• **Task directions**
Report how many lines of the listing below include the word "Cochrane". Give nothing but the number.

• **Dataset records**
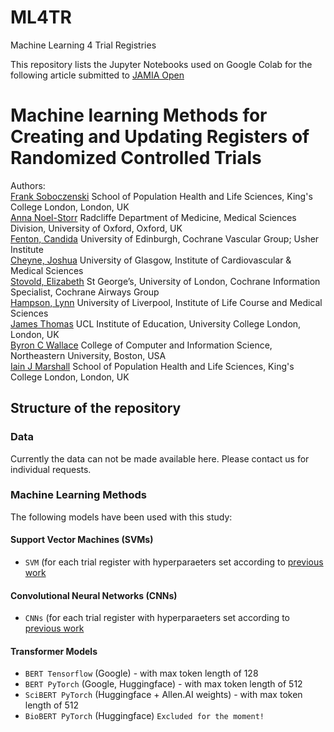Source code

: # ML4TR
Machine Learning 4 Trial Registries

This repository lists the Jupyter Notebooks used on Google Colab for the following article submitted to [JAMIA Open](https://academic.oup.com/jamiaopen)

# Machine learning Methods for Creating and Updating Registers of Randomized Controlled Trials

Authors:<br> 
[Frank Soboczenski](https://h21k.github.io/) School of Population Health and Life Sciences, King's College London, London, UK<br>
[Anna Noel-Storr](https://www.rdm.ox.ac.uk/people/anna-noel-storr) Radcliffe Department of Medicine, Medical Sciences Division, University of Oxford, Oxford, UK<br>
[Fenton, Candida](https://www.ed.ac.uk/profile/candida-fenton) University of Edinburgh, Cochrane Vascular Group; Usher Institute<br>
[Cheyne, Joshua](https://www.gla.ac.uk/researchinstitutes/icams/staff/index.html/staffcontact/person/4edce9ec829f) University of Glasgow, Institute of Cardiovascular & Medical Sciences<br>
[Stovold, Elizabeth](https://www.sgul.ac.uk/profiles/elizabeth-stovold) St George’s, University of London, Cochrane Information Specialist, Cochrane Airways Group<br>
[Hampson, Lynn](https://www.liverpool.ac.uk/life-course-and-medical-sciences/staff/lynn-hampson/) University of Liverpool, Institute of Life Course and Medical Sciences<br>
[James Thomas](https://iris.ucl.ac.uk/iris/browse/profile?upi=JTHOA32) UCL Institute of Education, University College London, London, UK<br>
[Byron C Wallace](http://www.byronwallace.com/) College of Computer and Information Science, Northeastern University, Boston, USA<br>
[Iain J Marshall](https://kclpure.kcl.ac.uk/portal/iain.marshall.html) School of Population Health and Life Sciences, King's College London, London, UK<br>

## Structure of the repository

### Data 
Currently the data can not be made available here. Please contact us for individual requests.

### Machine Learning Methods
The following models have been used with this study:

#### Support Vector Machines (SVMs)

- `SVM` (for each trial register with hyperparaeters set according to [previous work](https://kclpure.kcl.ac.uk/portal/files/86954073/Marshall_et_al_2018_Research_Synthesis_Methods.pdf)

#### Convolutional Neural Networks (CNNs)

- `CNNs` (for each trial register with hyperparaeters set according to [previous work](https://kclpure.kcl.ac.uk/portal/files/86954073/Marshall_et_al_2018_Research_Synthesis_Methods.pdf)

#### Transformer Models

- `BERT Tensorflow` (Google) - with max token length of 128 
- `BERT PyTorch` (Google, Huggingface) - with max token length of 512 
- `SciBERT PyTorch` (Huggingface + Allen.AI weights) - with max token length of 512
- `BioBERT PyTorch` (Huggingface) `Excluded for the moment!`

• **Answer section**
2